Preuve que l'exécutif met le paquet et veut convaincre la Nupes : 15% des amendements repris par le rapporteur du projet de loi Pierre Cazeneuve (Renaissance), viennent des bancs de la gauche. Parmi ceux-ci, on trouve par exemple un médiateur des énergies renouvelables.

"Toutes les conditions sont réunies" pour que les députés de gauche "votent ce texte", a même avancé la ministre dans les colonnes du Journal de dimanche.

Mais le chemin semble encore long jusqu'au vote. De nombreuses lignes rouges demeurent pour la Nupes, à l'instar de la possibilité défendue par le gouvernement de permettre aux riverains voisins d'une éolienne de bénéficier d'une baisse de leur facture.

"On s'achemine vers un 'non'"

Cette disposition donnerait l'impression "d'acheter les gens", avance Manon Meunier, la cheffe de file du groupe LFI.

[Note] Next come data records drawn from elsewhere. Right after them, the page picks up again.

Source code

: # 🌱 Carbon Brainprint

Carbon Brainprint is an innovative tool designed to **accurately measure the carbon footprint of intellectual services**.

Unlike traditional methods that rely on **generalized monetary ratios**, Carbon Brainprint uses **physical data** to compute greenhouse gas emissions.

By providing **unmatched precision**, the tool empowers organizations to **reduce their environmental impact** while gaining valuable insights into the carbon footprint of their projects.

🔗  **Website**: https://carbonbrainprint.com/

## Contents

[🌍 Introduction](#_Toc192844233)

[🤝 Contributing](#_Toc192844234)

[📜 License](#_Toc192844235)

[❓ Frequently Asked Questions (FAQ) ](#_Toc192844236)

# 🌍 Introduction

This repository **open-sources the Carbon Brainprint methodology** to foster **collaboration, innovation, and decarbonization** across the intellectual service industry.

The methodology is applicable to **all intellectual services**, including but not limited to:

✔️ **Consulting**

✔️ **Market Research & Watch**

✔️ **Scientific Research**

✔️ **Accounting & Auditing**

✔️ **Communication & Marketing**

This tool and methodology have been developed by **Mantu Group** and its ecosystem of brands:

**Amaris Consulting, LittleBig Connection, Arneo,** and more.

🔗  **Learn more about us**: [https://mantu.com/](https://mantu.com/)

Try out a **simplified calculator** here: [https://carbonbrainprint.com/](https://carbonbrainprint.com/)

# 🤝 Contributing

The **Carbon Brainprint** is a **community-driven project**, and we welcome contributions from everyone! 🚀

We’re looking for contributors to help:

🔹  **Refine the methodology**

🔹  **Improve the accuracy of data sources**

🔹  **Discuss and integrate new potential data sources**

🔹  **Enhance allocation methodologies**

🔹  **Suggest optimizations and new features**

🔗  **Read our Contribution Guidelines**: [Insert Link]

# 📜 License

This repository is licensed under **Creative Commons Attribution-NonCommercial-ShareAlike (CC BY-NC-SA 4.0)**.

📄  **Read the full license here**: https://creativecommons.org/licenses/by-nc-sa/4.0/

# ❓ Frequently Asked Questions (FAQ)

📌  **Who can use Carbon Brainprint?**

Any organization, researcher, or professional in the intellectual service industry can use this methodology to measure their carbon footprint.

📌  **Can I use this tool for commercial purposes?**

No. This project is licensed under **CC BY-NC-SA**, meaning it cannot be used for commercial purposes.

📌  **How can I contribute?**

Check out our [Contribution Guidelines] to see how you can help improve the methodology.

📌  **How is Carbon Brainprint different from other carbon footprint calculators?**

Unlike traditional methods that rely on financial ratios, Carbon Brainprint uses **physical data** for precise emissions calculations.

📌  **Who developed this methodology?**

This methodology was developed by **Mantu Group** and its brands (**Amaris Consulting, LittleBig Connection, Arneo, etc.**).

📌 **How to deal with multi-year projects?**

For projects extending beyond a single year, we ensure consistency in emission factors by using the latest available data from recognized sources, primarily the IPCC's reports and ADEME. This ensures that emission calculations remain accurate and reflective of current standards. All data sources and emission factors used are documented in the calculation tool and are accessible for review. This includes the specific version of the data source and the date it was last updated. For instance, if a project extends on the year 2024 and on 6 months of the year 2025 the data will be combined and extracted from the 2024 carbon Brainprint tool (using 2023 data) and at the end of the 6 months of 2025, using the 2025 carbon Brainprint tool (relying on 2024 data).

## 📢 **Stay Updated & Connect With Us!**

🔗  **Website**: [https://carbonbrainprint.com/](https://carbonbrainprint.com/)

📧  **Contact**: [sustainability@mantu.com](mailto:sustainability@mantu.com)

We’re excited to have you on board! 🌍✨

"En l'état, on s'achemine donc vers un 'non'. Le texte assume tout à fait de voir les renouvelables comme un outil à côté du nucléaire. Nous, on veut aller sur un scénario 100% renouvelables", juge encore le député LFI Gabriel Amard.

Les efforts d'Agnès Pannier-Runacher ont cependant été remarqués sur les bancs des insoumis.

"C'est bien la première fois depuis 2017 que je vois une ministre ouverte à nos amendements, prête à discuter sur le fond. Mais pour l'instant, trop de choses nous chagrinent encore", avance encore le parlementaire insoumis Loïc Prudhomme.

Les socialistes "sur leurs gardes"

Dans les rangs des socialistes et des écologistes, on pourrait lâcher du lest et éventuellement voter en faveur du projet de loi. Pour montrer sa bonne volonté, Renaissance a accepté de supprimer une disposition qui permettait d'installer des énergies renouvelables pour des "raisons impératives d'intérêt public majeur", y compris dans des zones protégées pour la biodiversité.

Problème: cette disposition pourrait revenir dans le jeu à l'occasion des discussions parlementaires et pousser le PS et les socialistes à voter contre.

"On sait bien que la version en l'état qui nous convient dans les grandes lignes ne serait pas celle qui sera votée dans dix jours. On reste donc tous un peu sur nos gardes", traduit un collaborateur socialiste.

Bon point pour Agnès Pannier-Runacher

Une chose est certaine: une adoption du projet de loi serait vue par l'exécutif comme une vraie victoire pour Agnès Pannier-Runacher.

"Si le texte passe, ce sera la première fois que l'Assemblée nationale adopte un texte avec les voix de la gauche - en dehors des réformes sociétales. Ce serait historique", avance encore un collaborateur gouvernemental.

Et de quoi donner un peu plus de poids politique à la ministre de la Transition énergétique qui s'attellera dans les prochains mois à un sujet tout aussi compliqué: le futur projet de loi sur le nucléaire.